Camminai fino ad accostarmi alla brandina e la mia immagine si riflesse ripetutamente in tutti quegli specchi.

Il pensiero di trovarmi in quel luogo improvvisamente mi disgustò e il desiderio di distruggerlo fece ardere il mio animo.

«Non potevo resistere alla tentazione di vedere il tuo volto deturpato dall'angoscia» la sua arrogante voce fece capolino nella stanza mentre i riflessi negli specchi si tramutavano nella sua figura.

Mi voltai stringendo le mani a pugno e, digrignando i denti, osservai il suo volto compiaciuto.

«Cosa c'è? Ti hanno mangiato la lingua?» mi domandò valutando la mia apparente calma ma lo specchio che avevo davanti cominciò a creparsi, dalle fessure usciva dell'energia oscura che subito dopo lo fece esplodere.

Dix rise mentre puntava i suoi occhi carichi di odio.

Dovevo calmarmi, io non dovevo cadere nelle sue provocazioni.

«Quanto mi sono divertito» ricominciò toccandosi le labbra con due polpastrelli poi ci infilò in mezzo la sua sporca lingua e la agitò tra di esse.

«Il suo corpo era così delizioso, se solo non avessi avuto una tale fretta. L'avrei fatta divertire per tutta la notte»

La sua voce rimbombava nelle mie orecchie, attizzando l'incendio che cercava di esplodere dentro di me.

«Bastardo!» imprecai colpendo uno specchio con il pugno. La superficie si infranse, proprio come quelle degli specchi adiacenti ed esplosero riversando al suolo le taglienti schegge.

Il sottofondo delle risate di Dix si fece più intenso ma più distante.

«Sei proprio un ingordo, volevi tenerla tutta per te?
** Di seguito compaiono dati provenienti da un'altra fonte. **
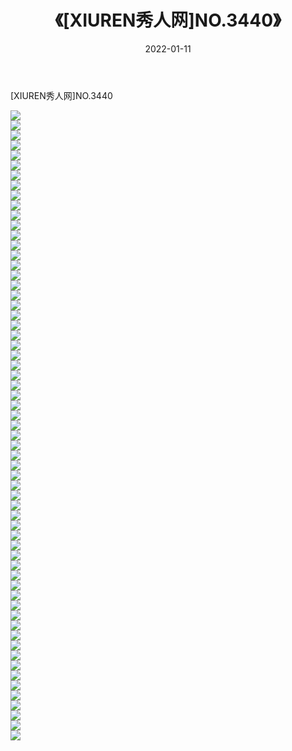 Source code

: ﻿---
layout: post
title:  《[XIUREN秀人网]NO.3440》
date:   2022-01-11
img: http://pic.660000.xyz/1:/秀人网/秀人网第04部分/[XIUREN秀人网]NO.3440/000.jpg
categories: [美女, 清纯, 唯美]
---

[XIUREN秀人网]NO.3440

 ![](http://pic.660000.xyz/1:/秀人网/秀人网第04部分/[XIUREN秀人网]NO.3440/001.jpg) <br>![](http://pic.660000.xyz/1:/秀人网/秀人网第04部分/[XIUREN秀人网]NO.3440/002.jpg) <br>![](http://pic.660000.xyz/1:/秀人网/秀人网第04部分/[XIUREN秀人网]NO.3440/003.jpg) <br>![](http://pic.660000.xyz/1:/秀人网/秀人网第04部分/[XIUREN秀人网]NO.3440/004.jpg) <br>![](http://pic.660000.xyz/1:/秀人网/秀人网第04部分/[XIUREN秀人网]NO.3440/005.jpg) <br>![](http://pic.660000.xyz/1:/秀人网/秀人网第04部分/[XIUREN秀人网]NO.3440/006.jpg) <br>![](http://pic.660000.xyz/1:/秀人网/秀人网第04部分/[XIUREN秀人网]NO.3440/007.jpg) <br>![](http://pic.660000.xyz/1:/秀人网/秀人网第04部分/[XIUREN秀人网]NO.3440/008.jpg) <br>![](http://pic.660000.xyz/1:/秀人网/秀人网第04部分/[XIUREN秀人网]NO.3440/009.jpg) <br>![](http://pic.660000.xyz/1:/秀人网/秀人网第04部分/[XIUREN秀人网]NO.3440/010.jpg) <br>![](http://pic.660000.xyz/1:/秀人网/秀人网第04部分/[XIUREN秀人网]NO.3440/011.jpg) <br>![](http://pic.660000.xyz/1:/秀人网/秀人网第04部分/[XIUREN秀人网]NO.3440/012.jpg) <br>![](http://pic.660000.xyz/1:/秀人网/秀人网第04部分/[XIUREN秀人网]NO.3440/013.jpg) <br>![](http://pic.660000.xyz/1:/秀人网/秀人网第04部分/[XIUREN秀人网]NO.3440/014.jpg) <br>![](http://pic.660000.xyz/1:/秀人网/秀人网第04部分/[XIUREN秀人网]NO.3440/015.jpg) <br>![](http://pic.660000.xyz/1:/秀人网/秀人网第04部分/[XIUREN秀人网]NO.3440/016.jpg) <br>![](http://pic.660000.xyz/1:/秀人网/秀人网第04部分/[XIUREN秀人网]NO.3440/017.jpg) <br>![](http://pic.660000.xyz/1:/秀人网/秀人网第04部分/[XIUREN秀人网]NO.3440/018.jpg) <br>![](http://pic.660000.xyz/1:/秀人网/秀人网第04部分/[XIUREN秀人网]NO.3440/019.jpg) <br>![](http://pic.660000.xyz/1:/秀人网/秀人网第04部分/[XIUREN秀人网]NO.3440/020.jpg) <br>![](http://pic.660000.xyz/1:/秀人网/秀人网第04部分/[XIUREN秀人网]NO.3440/021.jpg) <br>![](http://pic.660000.xyz/1:/秀人网/秀人网第04部分/[XIUREN秀人网]NO.3440/022.jpg) <br>![](http://pic.660000.xyz/1:/秀人网/秀人网第04部分/[XIUREN秀人网]NO.3440/023.jpg) <br>![](http://pic.660000.xyz/1:/秀人网/秀人网第04部分/[XIUREN秀人网]NO.3440/024.jpg) <br>![](http://pic.660000.xyz/1:/秀人网/秀人网第04部分/[XIUREN秀人网]NO.3440/025.jpg) <br>![](http://pic.660000.xyz/1:/秀人网/秀人网第04部分/[XIUREN秀人网]NO.3440/026.jpg) <br>![](http://pic.660000.xyz/1:/秀人网/秀人网第04部分/[XIUREN秀人网]NO.3440/027.jpg) <br>![](http://pic.660000.xyz/1:/秀人网/秀人网第04部分/[XIUREN秀人网]NO.3440/028.jpg) <br>![](http://pic.660000.xyz/1:/秀人网/秀人网第04部分/[XIUREN秀人网]NO.3440/029.jpg) <br>![](http://pic.660000.xyz/1:/秀人网/秀人网第04部分/[XIUREN秀人网]NO.3440/030.jpg) <br>![](http://pic.660000.xyz/1:/秀人网/秀人网第04部分/[XIUREN秀人网]NO.3440/031.jpg) <br>![](http://pic.660000.xyz/1:/秀人网/秀人网第04部分/[XIUREN秀人网]NO.3440/032.jpg) <br>![](http://pic.660000.xyz/1:/秀人网/秀人网第04部分/[XIUREN秀人网]NO.3440/033.jpg) <br>![](http://pic.660000.xyz/1:/秀人网/秀人网第04部分/[XIUREN秀人网]NO.3440/034.jpg) <br>![](http://pic.660000.xyz/1:/秀人网/秀人网第04部分/[XIUREN秀人网]NO.3440/035.jpg) <br>![](http://pic.660000.xyz/1:/秀人网/秀人网第04部分/[XIUREN秀人网]NO.3440/036.jpg) <br>![](http://pic.660000.xyz/1:/秀人网/秀人网第04部分/[XIUREN秀人网]NO.3440/037.jpg) <br>![](http://pic.660000.xyz/1:/秀人网/秀人网第04部分/[XIUREN秀人网]NO.3440/038.jpg) <br>![](http://pic.660000.xyz/1:/秀人网/秀人网第04部分/[XIUREN秀人网]NO.3440/039.jpg) <br>![](http://pic.660000.xyz/1:/秀人网/秀人网第04部分/[XIUREN秀人网]NO.3440/040.jpg) <br>![](http://pic.660000.xyz/1:/秀人网/秀人网第04部分/[XIUREN秀人网]NO.3440/041.jpg) <br>![](http://pic.660000.xyz/1:/秀人网/秀人网第04部分/[XIUREN秀人网]NO.3440/042.jpg) <br>![](http://pic.660000.xyz/1:/秀人网/秀人网第04部分/[XIUREN秀人网]NO.3440/043.jpg) <br>![](http://pic.660000.xyz/1:/秀人网/秀人网第04部分/[XIUREN秀人网]NO.3440/044.jpg) <br>![](http://pic.660000.xyz/1:/秀人网/秀人网第04部分/[XIUREN秀人网]NO.3440/045.jpg) <br>![](http://pic.660000.xyz/1:/秀人网/秀人网第04部分/[XIUREN秀人网]NO.3440/046.jpg) <br>![](http://pic.660000.xyz/1:/秀人网/秀人网第04部分/[XIUREN秀人网]NO.3440/047.jpg) <br>![](http://pic.660000.xyz/1:/秀人网/秀人网第04部分/[XIUREN秀人网]NO.3440/048.jpg) <br>![](http://pic.660000.xyz/1:/秀人网/秀人网第04部分/[XIUREN秀人网]NO.3440/049.jpg) <br>![](http://pic.660000.xyz/1:/秀人网/秀人网第04部分/[XIUREN秀人网]NO.3440/050.jpg) <br>![](http://pic.660000.xyz/1:/秀人网/秀人网第04部分/[XIUREN秀人网]NO.3440/051.jpg) <br>![](http://pic.660000.xyz/1:/秀人网/秀人网第04部分/[XIUREN秀人网]NO.3440/052.jpg) <br>![](http://pic.660000.xyz/1:/秀人网/秀人网第04部分/[XIUREN秀人网]NO.3440/053.jpg) <br>![](http://pic.660000.xyz/1:/秀人网/秀人网第04部分/[XIUREN秀人网]NO.3440/054.jpg) <br>![](http://pic.660000.xyz/1:/秀人网/秀人网第04部分/[XIUREN秀人网]NO.3440/055.jpg) <br>![](http://pic.660000.xyz/1:/秀人网/秀人网第04部分/[XIUREN秀人网]NO.3440/056.jpg) <br>![](http://pic.660000.xyz/1:/秀人网/秀人网第04部分/[XIUREN秀人网]NO.3440/057.jpg) <br>![](http://pic.660000.xyz/1:/秀人网/秀人网第04部分/[XIUREN秀人网]NO.3440/058.jpg) <br>![](http://pic.660000.xyz/1:/秀人网/秀人网第04部分/[XIUREN秀人网]NO.3440/059.jpg) <br>![](http://pic.660000.xyz/1:/秀人网/秀人网第04部分/[XIUREN秀人网]NO.3440/060.jpg) <br>![](http://pic.660000.xyz/1:/秀人网/秀人网第04部分/[XIUREN秀人网]NO.3440/061.jpg) <br>![](http://pic.660000.xyz/1:/秀人网/秀人网第04部分/[XIUREN秀人网]NO.3440/062.jpg) <br>![](http://pic.660000.xyz/1:/秀人网/秀人网第04部分/[XIUREN秀人网]NO.3440/063.jpg) <br>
Quella bella lingua... è proprio vero che le donne umane sono brave con la bocca».

«Ti ammazzo» urlai scaraventando lo specchio rotto contro gli altri.

«È una promessa» lo indicai con l'indice mentre la sua immagine si affievoliva.

Gli specchi erano il tramite del suo incantesimo, eliminandoli stavo indebolendo l'incantesimo che li legava.

Mi voltai per recuperare il suo elmo e lo lanciai distruggendo un altro specchio.

«Se tu sei qui, immagino vuol dire che lei non è ancora morta» commentò studiando le mie reazioni.

«Sei sicuro di volere che lei riapra gli occhi?» mi domandò e io guardai perplesso la sua figura, fermandomi dal distruggere il suo ultimo specchio.

«Lei sa tutto» mi spiegò posando le mani sui fianchi.

«Sa chi sei».

Alzai le sopracciglia spalancando gli occhi, poi arricciai le labbra e i miei piedi cominciarono ad andare a fuoco.

A quel punto non c'era nulla che più mi tratteneva, rilasciai il fuoco che avevo frenato fino a quel momento.

Mi avvolse e, espandendosi furioso, si avviluppò intorno a me consumando in un istante ciò che mi circondava.